Customers Who "Get It!"

Tonight was horribly slow as this whole week has been, not only here, but everywhere in town, the annual post Apple Blossom Festival malaise. Because it was so slow, I had ample opportunity to be in the dining room.

On the way out the front door, a customer told me that she loved the morel dish that she ate—morels with asparagus, Surry sausage, and pappardelle—and she remarked, "I loved the dish and the combination of morels and asparagus makes so much sense because it is seasonal."

Thank you. A customer that finally understands why we don't serve strawberries in January, tomatoes in March, and who gets it that morels and asparagus are harvested simultaneously.

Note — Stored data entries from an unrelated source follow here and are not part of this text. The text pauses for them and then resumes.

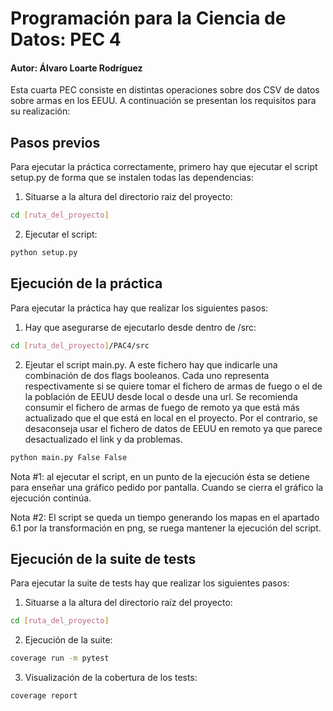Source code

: # Programación para la Ciencia de Datos: PEC 4

#### Autor: Álvaro Loarte Rodríguez

Esta cuarta PEC consiste en distintas operaciones sobre dos CSV de datos sobre armas en los EEUU. A continuación se 
presentan los requisitos para su realización:

## Pasos previos

Para ejecutar la práctica correctamente, primero hay que ejecutar el script setup.py de forma que se instalen todas las dependencias:
1) Situarse a la altura del directorio raiz del proyecto:
```bash
cd [ruta_del_proyecto]
```

2) Ejecutar el script:
```bash
python setup.py
```

## Ejecución de la práctica
Para ejecutar la práctica hay que realizar los siguientes pasos:

1) Hay que asegurarse de ejecutarlo desde dentro de /src:

```bash
cd [ruta_del_proyecto]/PAC4/src
```

2) Ejeutar el script main.py. A este fichero hay que indicarle una combinación de dos flags booleanos. Cada uno representa respectivamente si se quiere tomar el fichero de armas de fuego o el de la población de EEUU desde local o desde una url. Se recomienda consumir el fichero de armas de fuego de remoto ya que está más actualizado que el que está en local en el proyecto. Por el contrario, se desaconseja usar el fichero de datos de EEUU en remoto ya que parece desactualizado el link y da problemas.


```bash
python main.py False False  
```

Nota #1: al ejecutar el script, en un punto de la ejecución ésta se detiene para enseñar una gráfico pedido por pantalla. Cuando se cierra el gráfico la ejecución continúa.

Nota #2: El script se queda un tiempo generando los mapas en el apartado 6.1 por la transformación en png, se ruega mantener la ejecución del script.

## Ejecución de la suite de tests

Para ejecutar la suite de tests hay que realizar los siguientes pasos:

1) Situarse a la altura del directorio raíz del proyecto:

```bash
cd [ruta_del_proyecto]
```

2) Ejecución de la suite:

```bash
coverage run -m pytest
```

3) Visualización de la cobertura de los tests:
```bash
coverage report
```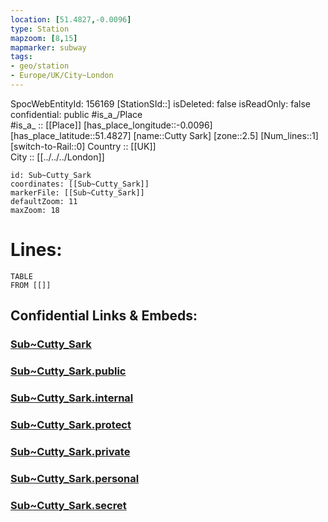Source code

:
 ```yaml
---
location: [51.4827,-0.0096] 
type: Station 
mapzoom: [8,15] 
mapmarker: subway 
tags:
- geo/station
- Europe/UK/City~London
---
```

SpocWebEntityId: 156169
[StationSId::] 
isDeleted: false
isReadOnly: false
confidential: public
#is_a_/Place  
#is_a_ :: [[Place]] 
[has_place_longitude::-0.0096] 
[has_place_latitude::51.4827] 
[name::Cutty Sark] 
[zone::2.5] 
[Num_lines::1] 
[switch-to-Rail::0] 
Country :: [[UK]]  
City :: [[../../../London]]  


```leaflet
id: Sub~Cutty_Sark
coordinates: [[Sub~Cutty_Sark]] 
markerFile: [[Sub~Cutty_Sark]] 
defaultZoom: 11 
maxZoom: 18
```


# Lines: 
```dataview
TABLE 
FROM [[]] 
```


## Confidential Links & Embeds: 

### [Sub~Cutty_Sark](/_Standards/Earth/Continent/Europe/Europe~North/UK/England/Regions~England/London,Greater/cities~GreaterLondon/Underground/Station/Sub~Cutty_Sark.md) 

### [Sub~Cutty_Sark.public](/_public/Earth/Continent/Europe/Europe~North/UK/England/Regions~England/London,Greater/cities~GreaterLondon/Underground/Station/Sub~Cutty_Sark.public.md) 

### [Sub~Cutty_Sark.internal](/_internal/Earth/Continent/Europe/Europe~North/UK/England/Regions~England/London,Greater/cities~GreaterLondon/Underground/Station/Sub~Cutty_Sark.internal.md) 

### [Sub~Cutty_Sark.protect](/_protect/Earth/Continent/Europe/Europe~North/UK/England/Regions~England/London,Greater/cities~GreaterLondon/Underground/Station/Sub~Cutty_Sark.protect.md) 

### [Sub~Cutty_Sark.private](/_private/Earth/Continent/Europe/Europe~North/UK/England/Regions~England/London,Greater/cities~GreaterLondon/Underground/Station/Sub~Cutty_Sark.private.md) 

### [Sub~Cutty_Sark.personal](/_personal/Earth/Continent/Europe/Europe~North/UK/England/Regions~England/London,Greater/cities~GreaterLondon/Underground/Station/Sub~Cutty_Sark.personal.md) 

### [Sub~Cutty_Sark.secret](/_secret/Earth/Continent/Europe/Europe~North/UK/England/Regions~England/London,Greater/cities~GreaterLondon/Underground/Station/Sub~Cutty_Sark.secret.md)

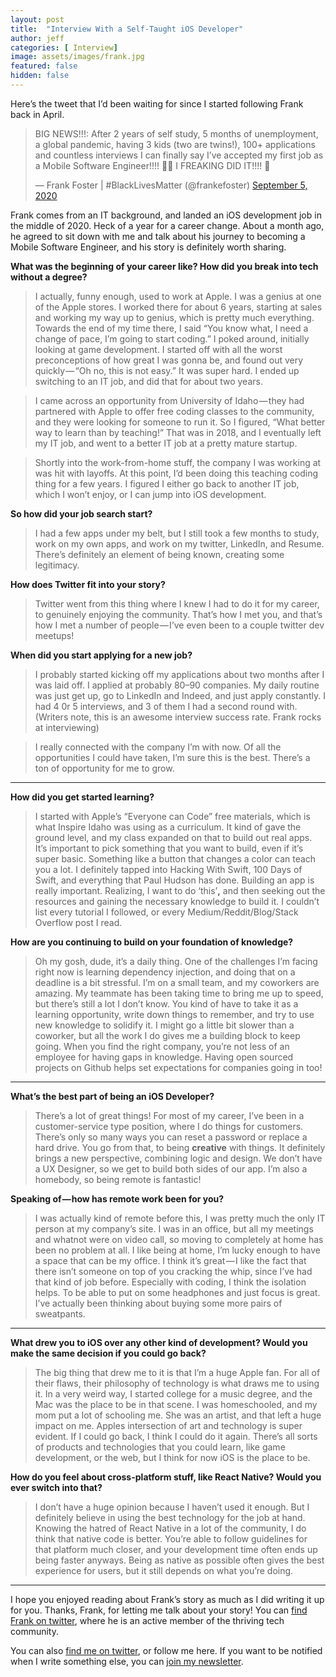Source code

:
 ```yaml
---
layout: post
title:  "Interview With a Self-Taught iOS Developer"
author: jeff
categories: [ Interview]
image: assets/images/frank.jpg
featured: false
hidden: false
---
```


Here’s the tweet that I’d been waiting for since I started following Frank back in April.

<blockquote class="twitter-tweet"><p lang="en" dir="ltr">BIG NEWS!!!: After 2 years of self study, 5 months of unemployment, a global pandemic, having 3 kids (two are twins!), 100+ applications and countless interviews I can finally say I’ve accepted my first job as a Mobile Software Engineer!!!! 🎉🥳 I FREAKING DID IT!!!! 🙌</p>&mdash; Frank Foster | #BlackLivesMatter (@frankefoster) <a href="https://twitter.com/frankefoster/status/1302313561696301057?ref_src=twsrc%5Etfw">September 5, 2020</a></blockquote> <script async src="https://platform.twitter.com/widgets.js" charset="utf-8"></script>

Frank comes from an IT background, and landed an iOS development job in the middle of 2020. Heck of a year for a career change. About a month ago, he agreed to sit down with me and talk about his journey to becoming a Mobile Software Engineer, and his story is definitely worth sharing.

**What was the beginning of your career like? How did you break into tech without a degree?**

> I actually, funny enough, used to work at Apple. I was a genius at one of the Apple stores. I worked there for about 6 years, starting at sales and working my way up to genius, which is pretty much everything. Towards the end of my time there, I said “You know what, I need a change of pace, I’m going to start coding.” I poked around, initially looking at game development. I started off with all the worst preconceptions of how great I was gonna be, and found out very quickly — “Oh no, this is not easy.” It was super hard. I ended up switching to an IT job, and did that for about two years.

> I came across an opportunity from University of Idaho — they had partnered with Apple to offer free coding classes to the community, and they were looking for someone to run it. So I figured, “What better way to learn than by teaching!” That was in 2018, and I eventually left my IT job, and went to a better IT job at a pretty mature startup.

> Shortly into the work-from-home stuff, the company I was working at was hit with layoffs. At this point, I’d been doing this teaching coding thing for a few years. I figured I either go back to another IT job, which I won’t enjoy, or I can jump into iOS development.

  

**So how did your job search start?**

> I had a few apps under my belt, but I still took a few months to study, work on my own apps, and work on my twitter, LinkedIn, and Resume. There’s definitely an element of being known, creating some legitimacy.

  

**How does Twitter fit into your story?**

> Twitter went from this thing where I knew I had to do it for my career, to genuinely enjoying the community. That’s how I met you, and that’s how I met a number of people — I’ve even been to a couple twitter dev meetups!

  

**When did you start applying for a new job?**

> I probably started kicking off my applications about two months after I was laid off. I applied at probably 80–90 companies. My daily routine was just get up, go to LinkedIn and Indeed, and just apply constantly. I had 4 0r 5 interviews, and 3 of them I had a second round with. (Writers note, this is an awesome interview success rate. Frank rocks at interviewing)

> I really connected with the company I’m with now. Of all the opportunities I could have taken, I’m sure this is the best. There’s a ton of opportunity for me to grow.

----------

**How did you get started learning?**

> I started with Apple’s “Everyone can Code” free materials, which is what Inspire Idaho was using as a curriculum. It kind of gave the ground level, and my class expanded on that to build out real apps. It’s important to pick something that you want to build, even if it’s super basic. Something like a button that changes a color can teach you a lot. I definitely tapped into Hacking With Swift, 100 Days of Swift, and everything that Paul Hudson has done. Building an app is really important. Realizing, I want to do ‘this’**,** and then seeking out the resources and gaining the necessary knowledge to build it. I couldn’t list every tutorial I followed, or every Medium/Reddit/Blog/Stack Overflow post I read.

  

**How are you continuing to build on your foundation of knowledge?**

> Oh my gosh, dude, it’s a daily thing. One of the challenges I’m facing right now is learning dependency injection, and doing that on a deadline is a bit stressful. I’m on a small team, and my coworkers are amazing. My teammate has been taking time to bring me up to speed, but there’s still a lot I don’t know. You kind of have to take it as a learning opportunity, write down things to remember, and try to use new knowledge to solidify it. I might go a little bit slower than a coworker, but all the work I do gives me a building block to keep going. When you find the right company, you’re not less of an employee for having gaps in knowledge. Having open sourced projects on Github helps set expectations for companies going in too!

----------

**What’s the best part of being an iOS Developer?**

> There’s a lot of great things! For most of my career, I’ve been in a customer-service type position, where I do things for customers. There’s only so many ways you can reset a password or replace a hard drive. You go from that, to being **creative** with things. It definitely brings a new perspective, combining logic and design. We don’t have a UX Designer, so we get to build both sides of our app. I’m also a homebody, so being remote is fantastic!

  

**Speaking of — how has remote work been for you?**

> I was actually kind of remote before this, I was pretty much the only IT person at my company’s site. I was in an office, but all my meetings and whatnot were on video call, so moving to completely at home has been no problem at all. I like being at home, I’m lucky enough to have a space that can be my office. I think it’s great — I like the fact that there isn’t someone on top of you cracking the whip, since I’ve had that kind of job before. Especially with coding, I think the isolation helps. To be able to put on some headphones and just focus is great. I’ve actually been thinking about buying some more pairs of sweatpants.

----------

**What drew you to iOS over any other kind of development? Would you make the same decision if you could go back?**

> The big thing that drew me to it is that I’m a huge Apple fan. For all of their flaws, their philosophy of technology is what draws me to using it. In a very weird way, I started college for a music degree, and the Mac was the place to be in that scene. I was homeschooled, and my mom put a lot of schooling me. She was an artist, and that left a huge impact on me. Apples intersection of art and technology is super evident. If I could go back, I think I could do it again. There’s all sorts of products and technologies that you could learn, like game development, or the web, but I think for now iOS is the place to be.

  

**How do you feel about cross-platform stuff, like React Native? Would you ever switch into that?**

> I don’t have a huge opinion because I haven’t used it enough. But I definitely believe in using the best technology for the job at hand. Knowing the hatred of React Native in a lot of the community, I do think that native code is better. You’re able to follow guidelines for that platform much closer, and your development time often ends up being faster anyways. Being as native as possible often gives the best experience for users, but it still depends on what you’re doing.

----------

I hope you enjoyed reading about Frank’s story as much as I did writing it up for you. Thanks, Frank, for letting me talk about your story! You can [find Frank on twitter](https://twitter.com/frankefoster), where he is an active member of the thriving tech community.

You can also [find me on twitter](https://twitter.com/JeffMorhous), or follow me here. If you want to be notified when I write something else, you can [join my newsletter](https://www.getrevue.co/profile/jeffmorhous).
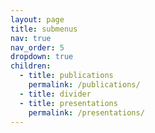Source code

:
 ```yaml
---
layout: page
title: submenus
nav: true
nav_order: 5
dropdown: true
children:
  - title: publications
    permalink: /publications/
  - title: divider
  - title: presentations
    permalink: /presentations/
---
```

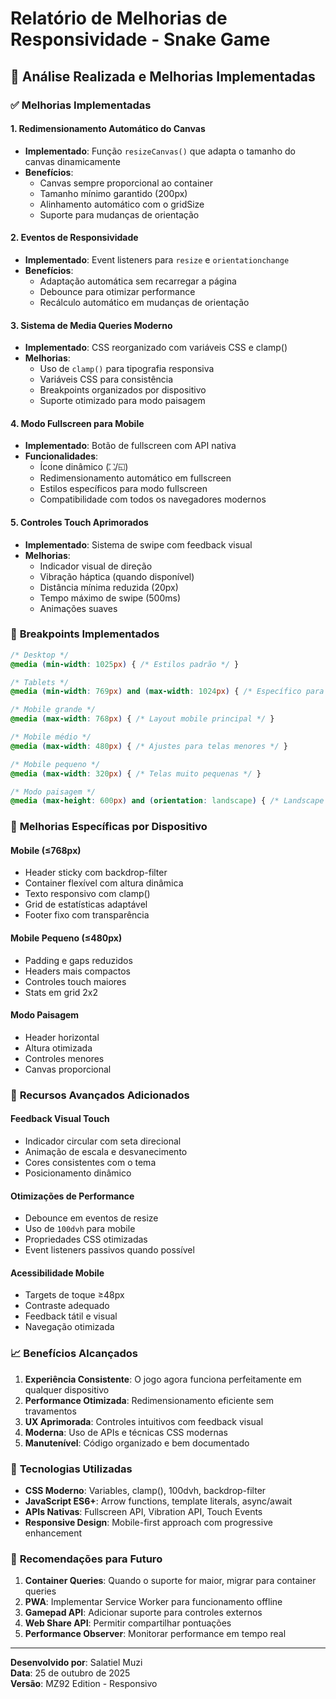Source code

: # Relatório de Melhorias de Responsividade - Snake Game

## 📱 Análise Realizada e Melhorias Implementadas

### ✅ **Melhorias Implementadas**

#### **1. Redimensionamento Automático do Canvas**
- **Implementado**: Função `resizeCanvas()` que adapta o tamanho do canvas dinamicamente
- **Benefícios**: 
  - Canvas sempre proporcional ao container
  - Tamanho mínimo garantido (200px)
  - Alinhamento automático com o gridSize
  - Suporte para mudanças de orientação

#### **2. Eventos de Responsividade**
- **Implementado**: Event listeners para `resize` e `orientationchange`
- **Benefícios**:
  - Adaptação automática sem recarregar a página
  - Debounce para otimizar performance
  - Recálculo automático em mudanças de orientação

#### **3. Sistema de Media Queries Moderno**
- **Implementado**: CSS reorganizado com variáveis CSS e clamp()
- **Melhorias**:
  - Uso de `clamp()` para tipografia responsiva
  - Variáveis CSS para consistência
  - Breakpoints organizados por dispositivo
  - Suporte otimizado para modo paisagem

#### **4. Modo Fullscreen para Mobile**
- **Implementado**: Botão de fullscreen com API nativa
- **Funcionalidades**:
  - Ícone dinâmico (⛶/◱)
  - Redimensionamento automático em fullscreen
  - Estilos específicos para modo fullscreen
  - Compatibilidade com todos os navegadores modernos

#### **5. Controles Touch Aprimorados**
- **Implementado**: Sistema de swipe com feedback visual
- **Melhorias**:
  - Indicador visual de direção
  - Vibração háptica (quando disponível)
  - Distância mínima reduzida (20px)
  - Tempo máximo de swipe (500ms)
  - Animações suaves

### 📏 **Breakpoints Implementados**

```css
/* Desktop */
@media (min-width: 1025px) { /* Estilos padrão */ }

/* Tablets */
@media (min-width: 769px) and (max-width: 1024px) { /* Específico para tablets */ }

/* Mobile grande */
@media (max-width: 768px) { /* Layout mobile principal */ }

/* Mobile médio */
@media (max-width: 480px) { /* Ajustes para telas menores */ }

/* Mobile pequeno */
@media (max-width: 320px) { /* Telas muito pequenas */ }

/* Modo paisagem */
@media (max-height: 600px) and (orientation: landscape) { /* Landscape mobile */ }
```

### 🎯 **Melhorias Específicas por Dispositivo**

#### **Mobile (≤768px)**
- Header sticky com backdrop-filter
- Container flexível com altura dinâmica
- Texto responsivo com clamp()
- Grid de estatísticas adaptável
- Footer fixo com transparência

#### **Mobile Pequeno (≤480px)**
- Padding e gaps reduzidos
- Headers mais compactos
- Controles touch maiores
- Stats em grid 2x2

#### **Modo Paisagem**
- Header horizontal
- Altura otimizada
- Controles menores
- Canvas proporcional

### 🚀 **Recursos Avançados Adicionados**

#### **Feedback Visual Touch**
- Indicador circular com seta direcional
- Animação de escala e desvanecimento
- Cores consistentes com o tema
- Posicionamento dinâmico

#### **Otimizações de Performance**
- Debounce em eventos de resize
- Uso de `100dvh` para mobile
- Propriedades CSS otimizadas
- Event listeners passivos quando possível

#### **Acessibilidade Mobile**
- Targets de toque ≥48px
- Contraste adequado
- Feedback tátil e visual
- Navegação otimizada

### 📈 **Benefícios Alcançados**

1. **Experiência Consistente**: O jogo agora funciona perfeitamente em qualquer dispositivo
2. **Performance Otimizada**: Redimensionamento eficiente sem travamentos
3. **UX Aprimorada**: Controles intuitivos com feedback visual
4. **Moderna**: Uso de APIs e técnicas CSS modernas
5. **Manutenível**: Código organizado e bem documentado

### 🔧 **Tecnologias Utilizadas**

- **CSS Moderno**: Variables, clamp(), 100dvh, backdrop-filter
- **JavaScript ES6+**: Arrow functions, template literals, async/await
- **APIs Nativas**: Fullscreen API, Vibration API, Touch Events
- **Responsive Design**: Mobile-first approach com progressive enhancement

### 📝 **Recomendações para Futuro**

1. **Container Queries**: Quando o suporte for maior, migrar para container queries
2. **PWA**: Implementar Service Worker para funcionamento offline
3. **Gamepad API**: Adicionar suporte para controles externos
4. **Web Share API**: Permitir compartilhar pontuações
5. **Performance Observer**: Monitorar performance em tempo real

---

**Desenvolvido por**: Salatiel Muzi  
**Data**: 25 de outubro de 2025  
**Versão**: MZ92 Edition - Responsivo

Morels with Asparagus, Surry Sausage, and Pappardelle

4 oz pappardelle
1 T clarified butter
2 Surry sausages, bias cut
6 oz fresh morels
1 t fresh thyme leaves
1 shallot, minced
pinch salt and pepper
1/2 c heavy cream
8 asparagus stalks, blanched and bias cut

Cook pappardelle in boiling water until done. Meanwhile, heat the clarified butter in a sauté pan and add the Surry sausages. After this has cooked a minute, add the morels, thyme, and shallot and cook for another couple of minutes, stirring. Add a pinch of salt and pepper and then the heavy cream. Cook until the morels are soft and the cream is reduced. Add the asparagus and the cooked noodles and mix well. Adjust the seasoning. Garnish with fresh thyme. You may omit the sausages or substitute any other smoked pork product you have on hand; country ham works very well. Serves two.

Friday, April 4, 2008

Old Friends

When restaurateurs get together, we often rant about the economy and customers who we feel have ill treated us: it's our therapy. From listening to us, you might conclude that there is little joy in this business. You'd be wrong to conclude that, however.

Last night was one of those magical nights in this business when we were very busy (on a normally slow Thursday night when it was pouring rain and sleet) and yet every table came out to have a good time. The happiness in the dining room was palpable even in the kitchen.

It was also a special night because one of our regular tables returned. This couple live in New York state, but winter in Florida. Each year for the past four years, they have stopped at our restaurant on the way back to New York. And we anticipate their visit each year.

Does four visits in four years make you a regular? You tell me. We know their names; we know them by sight; we know about their business and their children and grandchildren; they have their table; she tells the server, "Ed knows how I want my steak." And each year, she asks for an extra napkin and water goblet and she folds the napkin into a beautiful rose and places it the water goblet.

This year, I was so busy that she brought the rose into the kitchen and gave it to me along with a hug. All four roses are displayed on the shelf in my office like trophies, as reminders of why I am really in this business.

This business, as hard as it is, can be extremely rewarding.